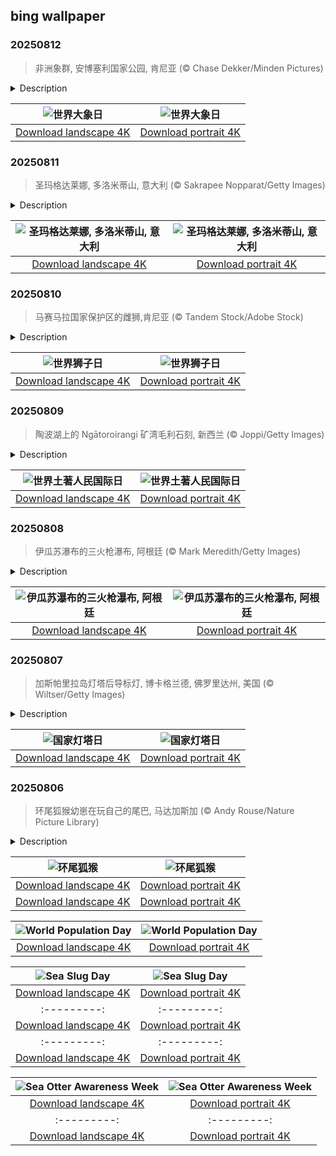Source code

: ## bing wallpaper

### 20250812

> 非洲象群, 安博塞利国家公园, 肯尼亚 (© Chase Dekker/Minden Pictures)

<details>
<summary>Description</summary>

> 大耳朵，大心脏，大象不仅是野性的象征，更代表着自然界的智慧。每年8月12日是“世界大象日”，这是一个全球纪念日，旨在提高人们对这些雄伟巨兽的关注。今日图片拍摄于肯尼亚的安博塞利国家公园，这里是它们的重要栖息地之一。大象真正令人敬佩的不只是庞大的体型，更是它们卓越的智慧。年长的母象首领拥有惊人的记忆力，能够记得数十年前的水源位置，并在干旱时期带领族群找到水源。它们的社交关系也极为紧密，生活在稳固的家族群体中，会为同伴的死亡哀悼，甚至在困难时互相安慰。
> 
> 即使是在安博塞利这样的保护区内，大象依然面临诸多威胁。栖息地的丧失、气候变化以及非法象牙贸易仍持续对它们造成影响。世界大象日不仅是对大象的庆典，更是一种提醒：如果人类继续袖手旁观，即使是如此强大的生物，也可能悄然从地球上消失。因此，当你欣赏今天照片中的非洲象群时，请铭记：每一头大象都拥有一生的记忆，它们的未来，值得我们共同守护。
> 
> 

</details>

| ![世界大象日](https://cn.bing.com/th?id=OHR.KenyaElephants_ZH-CN7587207512_UHD.jpg&pid=hp&w=400&h=224&rs=1&c=4) | ![世界大象日](https://cn.bing.com/th?id=OHR.KenyaElephants_ZH-CN7587207512_1080x1920.jpg&pid=hp&w=155&h=315&rs=1&c=4) |
|:---------:|:---------:|
| [Download landscape 4K](https://cn.bing.com/th?id=OHR.KenyaElephants_ZH-CN7587207512_UHD.jpg) | [Download portrait 4K](https://cn.bing.com/th?id=OHR.KenyaElephants_ZH-CN7587207512_1080x1920.jpg) |

### 20250811

> 圣玛格达莱娜, 多洛米蒂山, 意大利 (© Sakrapee Nopparat/Getty Images)

<details>
<summary>Description</summary>

> 位于意大利北部阿尔卑斯山的南蒂罗尔州，圣玛格达莱娜村坐落于福内斯山谷中，宛如明信片上描绘的理想村落。村中标志性的尖顶教堂，背后耸立着刀削斧刻般的多洛米蒂山峰，是该地区最常被拍摄的景致之一。多洛米蒂山脉本身被联合国教科文组织列为世界遗产，山体主要由淡色石灰岩构成，日落时泛起柔和的粉红色光芒，当地人称之为“日照粉红”现象。
> 
> 圣玛格达莱娜村安静而质朴，深受拉丁语系与蒂罗尔传统文化影响。木屋星罗棋布地点缀在郁郁葱葱的山坡上，奶牛悠闲地在如画的牧场中吃草。尽管位置偏远，这里却是进入多洛米蒂核心徒步区域的门户，其中包括穿越普耶兹-奥德莱自然公园的热门步道。冬季，这里成为雪地健行和越野滑雪的宁静据点。游客来到此地，并非追求城市的喧嚣或热闹夜生活，而是为了静谧的氛围、壮丽的自然景观。圣玛格达莱娜村是自然与文化交融的典范，无需滤镜，自成风景。
> 
> 

</details>

| ![圣玛格达莱娜, 多洛米蒂山, 意大利](https://cn.bing.com/th?id=OHR.SantaMaddalena_ZH-CN7421083295_UHD.jpg&pid=hp&w=400&h=224&rs=1&c=4) | ![圣玛格达莱娜, 多洛米蒂山, 意大利](https://cn.bing.com/th?id=OHR.SantaMaddalena_ZH-CN7421083295_1080x1920.jpg&pid=hp&w=155&h=315&rs=1&c=4) |
|:---------:|:---------:|
| [Download landscape 4K](https://cn.bing.com/th?id=OHR.SantaMaddalena_ZH-CN7421083295_UHD.jpg) | [Download portrait 4K](https://cn.bing.com/th?id=OHR.SantaMaddalena_ZH-CN7421083295_1080x1920.jpg) |

### 20250810

> 马赛马拉国家保护区的雌狮,肯尼亚 (© Tandem Stock/Adobe Stock)

<details>
<summary>Description</summary>

> 狮子的怒吼在非洲大草原上回荡，千百年来激发着人类的想象力。每年的8月10日是世界狮子日，这一天邀请我们共同庆祝这些具有象征意义的猛兽，同时唤起人们对它们数量日益减少以及保护工作的紧迫性的关注。
> 
> 位于东非腹地的肯尼亚马赛马拉国家保护区，是观赏野生狮子的最佳地点之一。大约850至900头狮子在这片广袤的热带稀树草原上栖息。这里拥有丰富的生态系统和季节性的角马迁徙，为人们提供了观察狮子生活的前排视角：从领地争夺到团队协作的狩猎行为，无不令人惊叹。然而，马赛马拉不仅是野生动物的乐园，更是社区主导型保护的典范。当地马赛社区与保护组织紧密合作，致力于保护狮子及其祖先世代守护的土地。这种人与自然之间的协作关系，正展示出共存的可能性与力量。在这个世界狮子日，让我们以实际行动支持保护狮子的努力。为的是维持生态系统的健康，也为了子孙后代依然能在这片土地上，见证狮子的荣耀与力量。
> 
> 

</details>

| ![世界狮子日](https://cn.bing.com/th?id=OHR.LionessKenya_ZH-CN6791029673_UHD.jpg&pid=hp&w=400&h=224&rs=1&c=4) | ![世界狮子日](https://cn.bing.com/th?id=OHR.LionessKenya_ZH-CN6791029673_1080x1920.jpg&pid=hp&w=155&h=315&rs=1&c=4) |
|:---------:|:---------:|
| [Download landscape 4K](https://cn.bing.com/th?id=OHR.LionessKenya_ZH-CN6791029673_UHD.jpg) | [Download portrait 4K](https://cn.bing.com/th?id=OHR.LionessKenya_ZH-CN6791029673_1080x1920.jpg) |

### 20250809

> 陶波湖上的 Ngātoroirangi 矿湾毛利石刻, 新西兰 (© Joppi/Getty Images)

<details>
<summary>Description</summary>

> 每年8月9日，联合国都会庆祝“世界土著人民国际日”，这一日是纪念原住民社区坚韧精神、智慧和丰富文化的时刻。在美国，这一天也成为反思美洲原住民部落历史与贡献的契机，同时鼓励人们与全球各地的土著人民携手共进。
> 
> 在遥远的太平洋彼岸，新西兰展现了原住民遗产的震撼实例。位于陶波湖的悬崖之上，矗立着恩加托罗伊朗伊矿湾的毛利岩石雕刻，这是一份对毛利祖先的深情致敬。这些石刻由艺术家马塔希·瓦卡塔卡-布赖特韦尔亲手雕刻，仅能乘船前往，象征着敬意与坚韧不拔。它们提醒着我们：原住民文化并非静止的历史遗迹，而是充满生命力、不断演进、并与土地紧密相连的文化传承。
> 
> 在我们纪念这一天的同时，让我们承诺去倾听、学习，并支持本国及世界各地原住民的权利。无论是通过教育、倡导，还是文化交流，每一项行动都有助于守护那些长期以来守护地球的声音。

</details>

| ![世界土著人民国际日](https://cn.bing.com/th?id=OHR.MaoriRock_ZH-CN5614685493_UHD.jpg&pid=hp&w=400&h=224&rs=1&c=4) | ![世界土著人民国际日](https://cn.bing.com/th?id=OHR.MaoriRock_ZH-CN5614685493_1080x1920.jpg&pid=hp&w=155&h=315&rs=1&c=4) |
|:---------:|:---------:|
| [Download landscape 4K](https://cn.bing.com/th?id=OHR.MaoriRock_ZH-CN5614685493_UHD.jpg) | [Download portrait 4K](https://cn.bing.com/th?id=OHR.MaoriRock_ZH-CN5614685493_1080x1920.jpg) |

### 20250808

> 伊瓜苏瀑布的三火枪瀑布, 阿根廷 (© Mark Meredith/Getty Images)

<details>
<summary>Description</summary>

> 没有任何声音能盖过伊瓜苏瀑布的轰鸣。但令人震撼的不仅是那轰鸣的声浪。这座横跨阿根廷与巴西边境的自然奇观，以其磅礴气势令人无法抗拒。广阔的瀑布群绵延近两英里，汇聚了270多道独立瀑布，每一处都展现出独特的水流奔腾和水雾蒸腾之景。
> 
> 今日图片展示的是阿根廷一侧的壮观景观三火枪瀑布。三股强劲水流并肩倾泻入伊瓜苏河，四周被郁郁葱葱的亚热带雨林环绕。有趣的是，虽然这些瀑布位于阿根廷境内，却只能从巴西一侧看到并进入。
> 
> 瀑布属于伊瓜苏国家公园，这里是联合国教科文组织认定的世界遗产地，致力于保护该地区丰富的生物多样性，并为游客修建了步道与栈道，方便全景观赏与近距离感受那雷鸣般的水势。打开你的感官去感受大自然的奇观，同时别忘了回馈它的慷慨：不留下痕迹，只带走美好记忆。

</details>

| ![伊瓜苏瀑布的三火枪瀑布, 阿根廷](https://cn.bing.com/th?id=OHR.IguazuArgentina_ZH-CN4457051931_UHD.jpg&pid=hp&w=400&h=224&rs=1&c=4) | ![伊瓜苏瀑布的三火枪瀑布, 阿根廷](https://cn.bing.com/th?id=OHR.IguazuArgentina_ZH-CN4457051931_1080x1920.jpg&pid=hp&w=155&h=315&rs=1&c=4) |
|:---------:|:---------:|
| [Download landscape 4K](https://cn.bing.com/th?id=OHR.IguazuArgentina_ZH-CN4457051931_UHD.jpg) | [Download portrait 4K](https://cn.bing.com/th?id=OHR.IguazuArgentina_ZH-CN4457051931_1080x1920.jpg) |

### 20250807

> 加斯帕里拉岛灯塔后导标灯, 博卡格兰德, 佛罗里达州, 美国 (© Wiltser/Getty Images)

<details>
<summary>Description</summary>

> 在GPS尚未为船只导航之前，灯塔就是航海者的重要领航标。每座灯塔都拥有独特的闪光模式，即使在漆黑的夜晚，水手们也能凭此确定自身所处的位置。今天是美国国家灯塔日，正是向这些沿海守护者致敬的良机。1789年，美国国会通过法案，规定所有灯塔由联邦政府统一维护。不论你是历史爱好者、海岸探险者，还是单纯钟爱经典工程建筑的人，这一天都值得你去深入了解灯塔的故事，或与亲朋好友一同参观灯塔。
> 
> 如同世界上许多灯塔一样，佛罗里达州的加斯帕里拉岛灯塔至今仍屹立于海岸。今日图片中所示的加斯帕里拉岛后方灯塔，有着一段曲折的历史。它最初在特拉华州组装，1927年迁至此地。然而在2014年，这座灯塔被美国海岸警卫队废弃。所幸，这座灯塔在2017年经过修复，2018年再次点亮。如今，它每六秒闪烁一次白光。这两座灯塔均已被列入美国国家史迹名录。灯塔周边区域及其博物馆在特定季节对外开放，向人们讲述这片海域的航运历史。
> 
> 

</details>

| ![国家灯塔日](https://cn.bing.com/th?id=OHR.GasparillaLight_ZH-CN6855683859_UHD.jpg&pid=hp&w=400&h=224&rs=1&c=4) | ![国家灯塔日](https://cn.bing.com/th?id=OHR.GasparillaLight_ZH-CN6855683859_1080x1920.jpg&pid=hp&w=155&h=315&rs=1&c=4) |
|:---------:|:---------:|
| [Download landscape 4K](https://cn.bing.com/th?id=OHR.GasparillaLight_ZH-CN6855683859_UHD.jpg) | [Download portrait 4K](https://cn.bing.com/th?id=OHR.GasparillaLight_ZH-CN6855683859_1080x1920.jpg) |

### 20250806

> 环尾狐猴幼崽在玩自己的尾巴‌, 马达加斯加 (© Andy Rouse/Nature Picture Library)

<details>
<summary>Description</summary>

> 看起来这只小家伙像是在玩耍，对吗？其实，当一只幼年环尾狐猴缠绕或拉扯自己的尾巴时，它正在练习一些至关重要的技能。环尾狐猴的幼崽在生命最初的几周会紧紧依附在母亲身上，起初趴在母亲的腹部，随后转移到背上。随着它们逐渐长大、开始离开母亲，追逐尾巴成为学习平衡、协调以及融入群体玩耍的重要一环。这些灵长类动物还会利用它们长长的尾巴进行交流。当它们集体移动时，会将尾巴像旗帜一样高高举起，以便在开阔地带保持队形。此外，响亮而有节奏的叫声、气味标记以及雄性之间的“臭味大战”，都让它们的社会生活显得格外丰富有趣。
> 
> 环尾狐猴仅分布在马达加斯加的南部和西南部，栖息于干旱森林、多刺灌丛和岩石突出的地区。它们以雌性为主导，通常组成多达30只个体的群体。尽管环尾狐猴是研究最充分的狐猴之一，但由于刀耕火种的农业方式和木炭生产导致的栖息地丧失，尽管环尾狐猴是研究最多的狐猴之一，但其生存状况仍岌岌可危。
> 
> 

</details>

| ![环尾狐猴‌](https://cn.bing.com/th?id=OHR.BabyLemur_ZH-CN6617977758_UHD.jpg&pid=hp&w=400&h=224&rs=1&c=4) | ![环尾狐猴‌](https://cn.bing.com/th?id=OHR.BabyLemur_ZH-CN6617977758_1080x1920.jpg&pid=hp&w=155&h=315&rs=1&c=4) |
|:---------:|:---------:|
| [Download landscape 4K](https://cn.bing.com/th?id=OHR.BabyLemur_ZH-CN6617977758_UHD.jpg) | [Download portrait 4K](https://cn.bing.com/th?id=OHR.BabyLemur_ZH-CN6617977758_1080x1920.jpg) |(https://cn.bing.com/th?id=OHR.LaplandOwl_EN-US8965493818_1080x1920.jpg) |81828_UHD.jpg) | [Download portrait 4K](https://cn.bing.com/th?id=OHR.FruitaPetroglyphs_EN-US8712481828_1080x1920.jpg) |wnload portrait 4K](https://cn.bing.com/th?id=OHR.EdinburghFringe_EN-US5923216873_1080x1920.jpg) |i_EN-US5078679271_1080x1920.jpg) |---:|:---------:|
| [Download landscape 4K](https://cn.bing.com/th?id=OHR.TigerDay_EN-US5038876410_UHD.jpg) | [Download portrait 4K](https://cn.bing.com/th?id=OHR.TigerDay_EN-US5038876410_1080x1920.jpg) |a_EN-US1227116811_1080x1920.jpg) |/th?id=OHR.ThomsonGazelle_EN-US4354285846_1080x1920.jpg) |for better planning and long-term thinking to ensure future generations can thrive on a planet with finite resources.
> 
> 

</details>

| ![World Population Day](https://cn.bing.com/th?id=OHR.TokyoSunrise_EN-US4269783992_UHD.jpg&pid=hp&w=400&h=224&rs=1&c=4) | ![World Population Day](https://cn.bing.com/th?id=OHR.TokyoSunrise_EN-US4269783992_1080x1920.jpg&pid=hp&w=155&h=315&rs=1&c=4) |
|:---------:|:---------:|
| [Download landscape 4K](https://cn.bing.com/th?id=OHR.TokyoSunrise_EN-US4269783992_UHD.jpg) | [Download portrait 4K](https://cn.bing.com/th?id=OHR.TokyoSunrise_EN-US4269783992_1080x1920.jpg) |56_1080x1920.jpg) |R.CuteChameleon_EN-US6483346105_1080x1920.jpg) |30_UHD.jpg) | [Download portrait 4K](https://cn.bing.com/th?id=OHR.SealRiver_EN-US6267835630_1080x1920.jpg) |e a more fitting name. Someone call Terry.
> 
> 

</details>

| ![Sea Slug Day](https://cn.bing.com/th?id=OHR.SeaAngel_EN-US5531672696_UHD.jpg&pid=hp&w=400&h=224&rs=1&c=4) | ![Sea Slug Day](https://cn.bing.com/th?id=OHR.SeaAngel_EN-US5531672696_1080x1920.jpg&pid=hp&w=155&h=315&rs=1&c=4) |
|:---------:|:---------:|
| [Download landscape 4K](https://cn.bing.com/th?id=OHR.SeaAngel_EN-US5531672696_UHD.jpg) | [Download portrait 4K](https://cn.bing.com/th?id=OHR.SeaAngel_EN-US5531672696_1080x1920.jpg) |OHR.DarkSkyAcadia_EN-US6966527964_1080x1920.jpg) |.bing.com/th?id=OHR.GoldenJellyfish_EN-US6743816471_1080x1920.jpg&pid=hp&w=155&h=315&rs=1&c=4) |
|:---------:|:---------:|
| [Download landscape 4K](https://cn.bing.com/th?id=OHR.GoldenJellyfish_EN-US6743816471_UHD.jpg) | [Download portrait 4K](https://cn.bing.com/th?id=OHR.GoldenJellyfish_EN-US6743816471_1080x1920.jpg) |ng.com/th?id=OHR.LastDollarRoad_EN-US7923638318_UHD.jpg&pid=hp&w=400&h=224&rs=1&c=4) | ![First day of autumn](https://cn.bing.com/th?id=OHR.LastDollarRoad_EN-US7923638318_1080x1920.jpg&pid=hp&w=155&h=315&rs=1&c=4) |
|:---------:|:---------:|
| [Download landscape 4K](https://cn.bing.com/th?id=OHR.LastDollarRoad_EN-US7923638318_UHD.jpg) | [Download portrait 4K](https://cn.bing.com/th?id=OHR.LastDollarRoad_EN-US7923638318_1080x1920.jpg) |ppers who hunted otters to near extinction before they were protected by law. Although sea otter populations have rebounded, they are still considered endangered. Otters live along the Pacific Coast of North America, from California up to Alaska. Although they can walk on land, they almost never find the need or desire to, even when it's nap time. When they're ready for a snooze, they'll raft up, wrap themselves in a strand of kelp to keep them from drifting away, and recline on the world's biggest waterbed.

</details>

| ![Sea Otter Awareness Week](https://cn.bing.com/th?id=OHR.SitkaOtters_EN-US7714053956_UHD.jpg&pid=hp&w=400&h=224&rs=1&c=4) | ![Sea Otter Awareness Week](https://cn.bing.com/th?id=OHR.SitkaOtters_EN-US7714053956_1080x1920.jpg&pid=hp&w=155&h=315&rs=1&c=4) |
|:---------:|:---------:|
| [Download landscape 4K](https://cn.bing.com/th?id=OHR.SitkaOtters_EN-US7714053956_UHD.jpg) | [Download portrait 4K](https://cn.bing.com/th?id=OHR.SitkaOtters_EN-US7714053956_1080x1920.jpg) |oo_EN-US7569665443_UHD.jpg&pid=hp&w=400&h=224&rs=1&c=4) | ![World Bamboo Day](https://cn.bing.com/th?id=OHR.ArashiyamaBamboo_EN-US7569665443_1080x1920.jpg&pid=hp&w=155&h=315&rs=1&c=4) |
|:---------:|:---------:|
| [Download landscape 4K](https://cn.bing.com/th?id=OHR.ArashiyamaBamboo_EN-US7569665443_UHD.jpg) | [Download portrait 4K](https://cn.bing.com/th?id=OHR.ArashiyamaBamboo_EN-US7569665443_1080x1920.jpg) |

----

§ **Task to carry out**
Report all lines of the data above that include the string "Images".

§ **Exercise result**
> 圣玛格达莱娜, 多洛米蒂山, 意大利 (© Sakrapee Nopparat/Getty Images)
> 陶波湖上的 Ngātoroirangi 矿湾毛利石刻, 新西兰 (© Joppi/Getty Images)
> 伊瓜苏瀑布的三火枪瀑布, 阿根廷 (© Mark Meredith/Getty Images)
> 加斯帕里拉岛灯塔后导标灯, 博卡格兰德, 佛罗里达州, 美国 (© Wiltser/Getty Images)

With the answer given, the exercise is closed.